Recently, Shichuang Energy signed a “Technical Cooperation Development Contract” with Tongwei Co., Ltd., aiming to accelerate the development of laminated grid module technology and promote its large-scale mass production.
This contract is the result of further deepening on the basis of the strategic cooperation agreement signed between Shichuang Energy, Tongwei and Zhejiang Jingsheng Electromechanical Co., Ltd. in August this year.
Both parties will work to quickly transfer stacked grid module technology from the laboratory environment to the actual production line.
, According to the newly signed technical cooperation development contract, Shichuang Energy and Tongwei will enter an in-depth R & D cooperation stage, with the goal of reaching the expected technical standards within the specified time or earlier, and then starting the mass production and introduction of laminated grid module technology.
Previously, in an institutional survey in early September, Shichuang Energy revealed that it was actively negotiating cooperation matters with leading companies in the industry.
These potential partners were most concerned about product yield, power performance and technical reliability.
Indicators such as quality and cost-effectiveness.
As a new type of pan-semiconductor metallization technology and battery string technology, stacked grid component technology can significantly reduce the conduction of current in the direction of the cell surface, retaining only the conduction path in the vertical direction.
This not only reduces the requirement for seed layer resistance, but also achieves a significant reduction in silver consumption.
At the same time, the laminated grid technology uses extremely thin triangular conductive wires with ultra-high surface reflectivity, which can further reduce the effective light-shielding area of the cell surface, thereby improving the overall photoelectric conversion efficiency.
In the photovoltaic industry, new technologies are emerging one after another to reduce costs and improve efficiency, and stacked grid technology is a typical representative of them.
It helps reduce the cost of silver paste, a key material, which accounts for approximately 40% of the battery’s non-silicon cost and is an important factor affecting battery performance and manufacturing costs.
In addition to reducing silver consumption, stacked grid technology can also reduce the light-shielding area by using extremely thin conductive wires, further improving the conversion efficiency of the battery.

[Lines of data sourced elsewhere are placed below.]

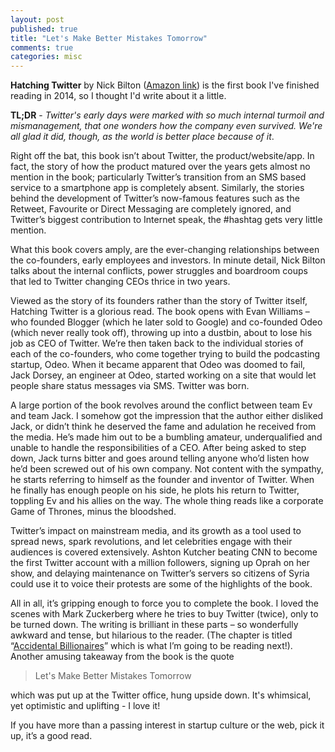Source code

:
 ```yaml
---
layout: post
published: true
title: "Let's Make Better Mistakes Tomorrow"
comments: true
categories: misc
---
```


**Hatching Twitter** by Nick Bilton ([Amazon link](http://www.amazon.in/Hatching-Twitter-Nick-Bilton/dp/1444761951/ref=sr_1_1?s=books&ie=UTF8&qid=1391504704&sr=1-1&keywords=hatching+twitter)) is the first book I've finished reading in 2014, so I thought I'd write about it a little.

**TL;DR** - _Twitter's early days were marked with so much internal turmoil and mismanagement, that one wonders how the company even survived. We're all glad it did, though, as the world is better place because of it_.

Right off the bat, this book isn’t about Twitter, the product/website/app. In fact, the story of how the product matured over the years gets almost no mention in the book; particularly Twitter’s transition from an SMS based service to a smartphone app is completely absent.  Similarly, the stories behind the development of Twitter’s now-famous features such as the Retweet, Favourite or Direct Messaging are completely ignored, and Twitter’s biggest contribution to Internet speak, the #hashtag gets very little mention.

What this book covers amply, are the ever-changing relationships between the co-founders, early employees and investors. In minute detail, Nick Bilton talks about the internal conflicts, power struggles and boardroom coups that led to Twitter changing CEOs thrice in two years.

Viewed as the story of its founders rather than the story of Twitter itself, Hatching Twitter is a glorious read. The book opens with Evan Williams – who founded Blogger (which he later sold to Google) and co-founded Odeo (which never really took off), throwing up into a dustbin, about to lose his job as CEO of Twitter. We’re then taken back to the individual stories of each of the co-founders, who come together trying to build the podcasting startup, Odeo. When it became apparent that Odeo was doomed to fail, Jack Dorsey, an engineer at Odeo, started working on a site that would let people share status messages via SMS. Twitter was born.

A large portion of the book revolves around the conflict between team Ev and team Jack. I somehow got the impression that the author either disliked Jack, or didn’t think he deserved the fame and adulation he received from the media.  He’s made him out to be a bumbling amateur, underqualified and unable to handle the responsibilities of a CEO. After being asked to step down, Jack turns bitter and goes around telling anyone who’d listen how he’d been screwed out of his own company. Not content with the sympathy, he starts referring to himself as the founder and inventor of Twitter. When he finally has enough people on his side, he plots his return to Twitter, toppling Ev and his allies on the way. The whole thing reads like a corporate Game of Thrones, minus the bloodshed.

Twitter’s impact on mainstream media, and its growth as a tool used to spread news, spark revolutions, and let celebrities engage with their audiences is covered extensively. Ashton Kutcher beating CNN to become the first Twitter account with a million followers, signing up Oprah on her show, and delaying maintenance on Twitter’s servers so citizens of Syria could use it to voice their protests are some of the highlights of the book.

All in all, it’s gripping enough to force you to complete the book. I loved the scenes with Mark Zuckerberg where he tries to buy Twitter (twice), only to be turned down. The writing is brilliant in these parts – so wonderfully awkward and tense, but hilarious to the reader.  (The chapter is titled “[Accidental Billionaires](http://www.amazon.in/Accidental-Billionaires-Betrayal-Founding-Facebook/dp/0099551233/ref=sr_1_1?s=books&ie=UTF8&qid=1391504737&sr=1-1&keywords=accidental+billionaires)” which is what I’m going to be reading next!). Another amusing takeaway from the book is the quote

> Let's Make Better Mistakes Tomorrow

which was put up at the Twitter office, hung upside down. It's whimsical, yet optimistic and uplifting - I love it!

If you have more than a passing interest in startup culture or the web, pick it up, it’s a good read.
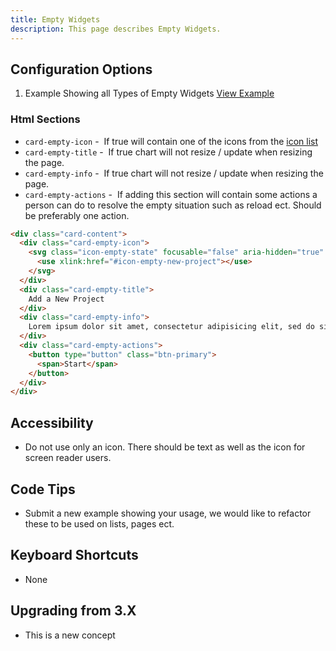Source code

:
```yaml
---
title: Empty Widgets
description: This page describes Empty Widgets.
---
```


## Configuration Options

1. Example Showing all Types of Empty Widgets [View Example]( ../components/empty-widgets/example-index)

### Html Sections

- `card-empty-icon` -  If true will contain one of the icons from the [icon list](http://git.infor.com/projects/SOHO/repos/controls/browse/components/empty-widgets/svg-empty.html)
- `card-empty-title` -  If true chart will not resize / update when resizing the page.
- `card-empty-info` -  If true chart will not resize / update when resizing the page.
- `card-empty-actions` -  If adding this section will contain some actions a person can do to resolve the empty situation such as reload ect. Should be preferably one action.

```html
<div class="card-content">
  <div class="card-empty-icon">
    <svg class="icon-empty-state" focusable="false" aria-hidden="true" role="presentation">
      <use xlink:href="#icon-empty-new-project"></use>
    </svg>
  </div>
  <div class="card-empty-title">
    Add a New Project
  </div>
  <div class="card-empty-info">
    Lorem ipsum dolor sit amet, consectetur adipisicing elit, sed do siusmod temp.
  </div>
  <div class="card-empty-actions">
    <button type="button" class="btn-primary">
      <span>Start</span>
    </button>
  </div>
</div>

```

## Accessibility

- Do not use only an icon. There should be text as well as the icon for screen reader users.

## Code Tips

- Submit a new example showing your usage, we would like to refactor these to be used on lists, pages ect.

## Keyboard Shortcuts

- None

## Upgrading from 3.X

- This is a new concept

In addition, stacked gate technology has good compatibility with double-sided POLO passivation technology, which can help improve the overall performance of photovoltaic modules at multiple levels.
In addition to stacked gate technology, there are also a variety of innovative technologies such as 0BB (no main gate), HJT(heterojunction) large-capacity equipment and copper interconnection technology, TOPCon semiconductor passivation technology, and laser efficiency improvement technology.
These technologies are all designed to respond to the challenges brought by the current fierce competition within the photovoltaic industry, increase the market value of modules by improving their conversion efficiency, and build a more robust cost structure by reducing raw material consumption.
, Return to the first electric network home page>,.